(SOURCE INFORMATION Opens)
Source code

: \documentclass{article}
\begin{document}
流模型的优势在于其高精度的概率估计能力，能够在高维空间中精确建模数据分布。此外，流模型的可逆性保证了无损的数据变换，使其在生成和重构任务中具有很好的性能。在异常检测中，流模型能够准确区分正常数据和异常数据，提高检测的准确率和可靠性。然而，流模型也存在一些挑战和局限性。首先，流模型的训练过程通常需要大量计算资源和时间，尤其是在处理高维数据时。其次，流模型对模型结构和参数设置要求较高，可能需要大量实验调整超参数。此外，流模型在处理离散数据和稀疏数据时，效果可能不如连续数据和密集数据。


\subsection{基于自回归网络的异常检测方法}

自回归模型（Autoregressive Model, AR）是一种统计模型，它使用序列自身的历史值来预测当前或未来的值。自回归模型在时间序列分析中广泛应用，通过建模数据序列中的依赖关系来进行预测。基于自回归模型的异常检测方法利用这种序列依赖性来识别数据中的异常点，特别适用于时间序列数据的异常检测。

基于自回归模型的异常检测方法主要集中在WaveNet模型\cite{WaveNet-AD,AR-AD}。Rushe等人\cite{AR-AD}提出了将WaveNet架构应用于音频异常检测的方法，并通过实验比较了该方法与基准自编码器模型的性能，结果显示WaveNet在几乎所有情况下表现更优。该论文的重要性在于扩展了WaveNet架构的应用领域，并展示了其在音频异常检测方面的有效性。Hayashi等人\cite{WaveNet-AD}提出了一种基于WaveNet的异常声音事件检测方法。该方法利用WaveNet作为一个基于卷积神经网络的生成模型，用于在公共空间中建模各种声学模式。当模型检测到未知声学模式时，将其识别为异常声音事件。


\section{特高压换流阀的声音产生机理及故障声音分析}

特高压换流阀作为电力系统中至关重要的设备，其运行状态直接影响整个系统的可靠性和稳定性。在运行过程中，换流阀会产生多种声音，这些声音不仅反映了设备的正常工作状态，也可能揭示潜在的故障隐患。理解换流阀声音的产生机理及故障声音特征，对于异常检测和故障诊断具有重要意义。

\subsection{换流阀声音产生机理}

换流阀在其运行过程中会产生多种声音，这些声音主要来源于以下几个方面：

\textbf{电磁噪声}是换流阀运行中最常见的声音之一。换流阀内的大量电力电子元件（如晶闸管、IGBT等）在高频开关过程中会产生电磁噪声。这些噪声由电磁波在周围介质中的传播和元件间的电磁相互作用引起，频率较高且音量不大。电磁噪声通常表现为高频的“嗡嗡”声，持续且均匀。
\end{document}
(SOURCE INFORMATION Closes)
▸ **YOUR GOAL**:
Note how many lines in the listing above hold the string "subsection", then give only that figure.

▸ **SOLUTION FOR THIS EXERCISE**:
2